As to the argument that Canada’s system is superior to the U.S. because coverage is universal, Miller counters that while the notion of health care for all is as American as apple pie, a significant number of Americans are voluntarily uninsured. The young and healthy who view insurance as only a marginal benefit, the working poor, and many Hispanics — whose culture tends to eschew insurance — are among the groups with spotty or no coverage. For those who are unable to obtain it through employers or on the open market, risk pooling or subsidies could work, “but we don’t need a centralized system for that.”

Going one step further, Miller says that the third and fourth parties (insurers and employers) involved in U.S. health care complicate decision-making and drive up costs. “In both systems, there is insensitivity to cost and lack of choice, because the consumer isn’t paying for services.” Miller favors individual control of benefits through mechanisms such as defined-contribution plans.

On the left

Despite its flaws, Canada’s system intrigues many Americans as an egalitarian model of health care for everyone. The Clinton administration studied it as a model for addressing American problems with access, quality, and cost. With enough social and demographic similarities to make comparisons feasible, Canada provides a template for slowing costs, providing universal access, and consistently underspending us, on a per-capita basis, by 30-percent annually while achieving higher life expectancy.

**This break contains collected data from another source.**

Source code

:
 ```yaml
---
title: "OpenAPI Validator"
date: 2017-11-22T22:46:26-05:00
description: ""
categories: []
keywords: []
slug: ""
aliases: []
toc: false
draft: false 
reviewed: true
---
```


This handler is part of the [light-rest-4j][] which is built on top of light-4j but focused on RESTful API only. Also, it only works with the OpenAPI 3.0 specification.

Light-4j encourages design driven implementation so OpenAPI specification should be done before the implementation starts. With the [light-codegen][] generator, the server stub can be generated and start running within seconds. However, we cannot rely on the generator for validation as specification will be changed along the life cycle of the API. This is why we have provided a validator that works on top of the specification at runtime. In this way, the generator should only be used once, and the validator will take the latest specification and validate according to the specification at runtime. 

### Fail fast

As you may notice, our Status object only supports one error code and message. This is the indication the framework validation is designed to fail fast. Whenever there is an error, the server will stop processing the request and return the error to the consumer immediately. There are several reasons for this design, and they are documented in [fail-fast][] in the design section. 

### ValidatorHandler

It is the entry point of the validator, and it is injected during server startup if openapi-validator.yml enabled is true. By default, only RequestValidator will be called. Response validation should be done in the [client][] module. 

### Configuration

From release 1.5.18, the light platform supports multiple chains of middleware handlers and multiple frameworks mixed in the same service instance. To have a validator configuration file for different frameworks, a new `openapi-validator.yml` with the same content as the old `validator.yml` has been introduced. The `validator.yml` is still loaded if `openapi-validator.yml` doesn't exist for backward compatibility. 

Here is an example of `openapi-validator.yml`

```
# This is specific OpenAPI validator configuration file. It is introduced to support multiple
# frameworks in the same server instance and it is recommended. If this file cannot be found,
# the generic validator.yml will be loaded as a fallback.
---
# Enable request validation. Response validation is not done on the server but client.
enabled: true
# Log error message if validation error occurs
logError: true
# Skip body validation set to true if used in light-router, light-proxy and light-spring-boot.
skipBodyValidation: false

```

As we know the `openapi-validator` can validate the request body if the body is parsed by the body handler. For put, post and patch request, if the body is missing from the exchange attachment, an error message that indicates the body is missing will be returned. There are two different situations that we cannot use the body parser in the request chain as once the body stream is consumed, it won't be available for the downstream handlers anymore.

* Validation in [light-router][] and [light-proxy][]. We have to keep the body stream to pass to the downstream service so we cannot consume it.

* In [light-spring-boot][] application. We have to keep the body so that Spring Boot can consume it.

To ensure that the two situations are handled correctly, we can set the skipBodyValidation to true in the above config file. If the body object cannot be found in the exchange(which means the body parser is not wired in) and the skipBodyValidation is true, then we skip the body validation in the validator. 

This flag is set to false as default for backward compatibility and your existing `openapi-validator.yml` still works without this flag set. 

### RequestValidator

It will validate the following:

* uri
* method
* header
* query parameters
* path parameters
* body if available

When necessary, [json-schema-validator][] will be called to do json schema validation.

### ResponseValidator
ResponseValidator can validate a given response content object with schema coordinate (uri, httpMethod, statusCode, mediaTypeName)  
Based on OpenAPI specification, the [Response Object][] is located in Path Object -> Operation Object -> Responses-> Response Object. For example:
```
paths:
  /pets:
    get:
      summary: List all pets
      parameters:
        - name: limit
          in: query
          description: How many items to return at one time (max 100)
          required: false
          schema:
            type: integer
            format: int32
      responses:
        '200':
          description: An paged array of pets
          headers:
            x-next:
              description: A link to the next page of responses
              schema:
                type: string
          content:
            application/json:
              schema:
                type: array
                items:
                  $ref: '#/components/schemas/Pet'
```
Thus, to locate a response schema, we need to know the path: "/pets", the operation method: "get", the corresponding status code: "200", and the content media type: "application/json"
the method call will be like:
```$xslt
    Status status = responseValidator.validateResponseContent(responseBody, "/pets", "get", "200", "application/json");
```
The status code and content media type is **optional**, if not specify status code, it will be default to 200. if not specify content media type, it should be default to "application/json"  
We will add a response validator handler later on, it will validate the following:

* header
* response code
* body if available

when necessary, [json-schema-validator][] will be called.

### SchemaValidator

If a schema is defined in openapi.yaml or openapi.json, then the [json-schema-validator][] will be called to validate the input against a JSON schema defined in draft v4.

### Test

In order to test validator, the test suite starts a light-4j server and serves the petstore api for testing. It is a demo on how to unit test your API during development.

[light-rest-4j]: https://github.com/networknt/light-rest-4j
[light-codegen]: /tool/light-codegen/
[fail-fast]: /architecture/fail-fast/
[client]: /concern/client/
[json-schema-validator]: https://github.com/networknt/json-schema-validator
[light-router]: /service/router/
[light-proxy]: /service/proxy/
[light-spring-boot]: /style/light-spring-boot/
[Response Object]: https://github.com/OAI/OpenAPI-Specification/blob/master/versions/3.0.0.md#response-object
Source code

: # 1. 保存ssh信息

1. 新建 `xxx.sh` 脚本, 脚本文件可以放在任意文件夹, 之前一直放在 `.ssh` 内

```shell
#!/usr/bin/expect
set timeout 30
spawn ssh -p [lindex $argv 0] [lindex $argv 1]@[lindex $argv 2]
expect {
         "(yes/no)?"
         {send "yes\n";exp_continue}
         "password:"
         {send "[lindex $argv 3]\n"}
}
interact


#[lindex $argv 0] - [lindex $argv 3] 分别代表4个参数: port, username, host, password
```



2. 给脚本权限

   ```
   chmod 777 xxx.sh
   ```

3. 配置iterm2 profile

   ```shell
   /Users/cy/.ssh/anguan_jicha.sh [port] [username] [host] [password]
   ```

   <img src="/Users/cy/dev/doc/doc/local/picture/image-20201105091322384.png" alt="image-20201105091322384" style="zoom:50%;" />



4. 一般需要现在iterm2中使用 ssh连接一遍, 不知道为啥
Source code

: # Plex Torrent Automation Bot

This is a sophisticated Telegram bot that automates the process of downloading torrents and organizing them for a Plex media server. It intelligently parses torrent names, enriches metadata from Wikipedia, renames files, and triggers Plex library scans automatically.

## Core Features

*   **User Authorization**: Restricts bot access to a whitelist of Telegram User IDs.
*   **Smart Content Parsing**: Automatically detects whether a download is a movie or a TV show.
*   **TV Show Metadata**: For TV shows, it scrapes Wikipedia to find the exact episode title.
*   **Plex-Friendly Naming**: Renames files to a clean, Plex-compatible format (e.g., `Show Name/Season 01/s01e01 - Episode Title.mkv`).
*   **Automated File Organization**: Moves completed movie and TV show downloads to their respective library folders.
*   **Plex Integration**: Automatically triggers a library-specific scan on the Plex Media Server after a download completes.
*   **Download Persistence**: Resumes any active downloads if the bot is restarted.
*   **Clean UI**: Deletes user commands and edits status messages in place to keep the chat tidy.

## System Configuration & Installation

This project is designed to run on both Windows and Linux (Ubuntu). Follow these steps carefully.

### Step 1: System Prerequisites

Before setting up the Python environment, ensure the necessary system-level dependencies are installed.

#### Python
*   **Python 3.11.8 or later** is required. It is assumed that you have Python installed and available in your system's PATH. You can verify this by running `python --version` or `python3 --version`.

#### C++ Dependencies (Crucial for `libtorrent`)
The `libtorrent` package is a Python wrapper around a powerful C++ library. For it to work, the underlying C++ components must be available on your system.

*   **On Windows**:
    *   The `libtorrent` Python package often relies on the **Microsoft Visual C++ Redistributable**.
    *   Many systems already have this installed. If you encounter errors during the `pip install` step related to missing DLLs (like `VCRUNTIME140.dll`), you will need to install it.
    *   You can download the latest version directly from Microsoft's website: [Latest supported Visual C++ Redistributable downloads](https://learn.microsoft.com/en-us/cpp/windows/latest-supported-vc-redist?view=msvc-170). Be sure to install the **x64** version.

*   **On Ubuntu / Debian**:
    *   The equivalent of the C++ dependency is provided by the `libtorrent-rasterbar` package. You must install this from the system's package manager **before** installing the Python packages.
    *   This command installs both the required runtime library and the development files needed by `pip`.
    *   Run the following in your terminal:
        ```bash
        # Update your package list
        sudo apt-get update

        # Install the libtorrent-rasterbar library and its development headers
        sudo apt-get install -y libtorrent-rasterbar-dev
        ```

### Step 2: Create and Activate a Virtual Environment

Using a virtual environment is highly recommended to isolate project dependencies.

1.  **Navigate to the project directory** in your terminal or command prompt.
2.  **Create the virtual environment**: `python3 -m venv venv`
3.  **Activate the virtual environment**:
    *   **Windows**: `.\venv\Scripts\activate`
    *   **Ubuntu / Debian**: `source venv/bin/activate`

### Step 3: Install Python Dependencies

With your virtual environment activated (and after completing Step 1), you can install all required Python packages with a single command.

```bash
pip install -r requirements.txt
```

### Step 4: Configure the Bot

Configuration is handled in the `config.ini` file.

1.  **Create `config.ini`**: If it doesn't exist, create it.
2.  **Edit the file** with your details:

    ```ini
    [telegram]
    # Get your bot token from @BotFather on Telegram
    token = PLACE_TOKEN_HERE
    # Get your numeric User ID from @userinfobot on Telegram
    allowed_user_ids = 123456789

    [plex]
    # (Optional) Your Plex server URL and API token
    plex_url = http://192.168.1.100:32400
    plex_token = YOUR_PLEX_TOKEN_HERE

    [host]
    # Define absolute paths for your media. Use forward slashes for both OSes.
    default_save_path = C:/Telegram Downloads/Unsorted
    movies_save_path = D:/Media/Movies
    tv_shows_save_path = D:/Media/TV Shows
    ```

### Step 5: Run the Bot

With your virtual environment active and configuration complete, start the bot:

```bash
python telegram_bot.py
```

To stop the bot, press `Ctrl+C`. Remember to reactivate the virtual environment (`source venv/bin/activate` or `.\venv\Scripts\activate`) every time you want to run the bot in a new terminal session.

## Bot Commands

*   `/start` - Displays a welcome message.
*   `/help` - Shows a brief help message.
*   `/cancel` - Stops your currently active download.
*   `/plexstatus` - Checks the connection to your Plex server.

The features of Canada’s system that draw our attention are many: freedom of choice, the doctor-patient interaction left intact, fee-for-service care, centralized cost-effective administration, and provinces spending block grants as they wish within federal guidelines. The underpinnings of American managed care — an emphasis on primary care, controlled access to expensive technology and pharmacy, and reliance on outpatient services — are similar to the basics of Canada’s care-delivery system. Additionally, Canada’s phase-in of nationalization, starting with hospitalization, and gradually including physician fees, pharmacy, and long-term care, helped politicians avoid cries of “socialized medicine,” which all but closed the coffin on the Clinton health plan.

Yet certain parts of Canada’s system might not take root in American soil. Would Americans accept restricted access to expensive technology and to hot new prescription drugs? Would they travel long distances for an MRI? Even harder to picture are American physicians, who outearn their Canadian counterparts by 225 percent, not fighting tooth and nail to preserve their turf. Although American medical educators have begun to inject some reality into physician training, including managed care’s cost/value equation and the primary care function, will American medical students accept Canadian-style limits on specialization and the prevalence of bargain-basement fees?

As different as the U.S. and Canadian systems would appear to be, the Canadian concept of a centrally administered single-payer system that leaves freedom of choice intact is not necessarily incompatible with managed care’s focus on evidence-based care, disease management, and its emerging fixation on forcing more rational consumer behavior. Getting Americans to accept the restricted access necessary to keep demand from spiraling out of control is the hard sell. Getting American doctors to accept reduced incomes and limitations on specialty practices sounds impossible.

It will be interesting to watch American politicians begin realizing that the managed care backlash they helped to fuel is forcing plans to reinvent themselves as pay-as-you-go models. Those same politicians who view the Canadian system as a starting point for reform may well scour that system for its more appealing aspects to help drive the evolution of health care financing in the U.S.

Marlene Piturro, PhD, MBA, is a free-lance writer in Hastings-on-Hudson, N.Y. She writes frequently about managed care issues.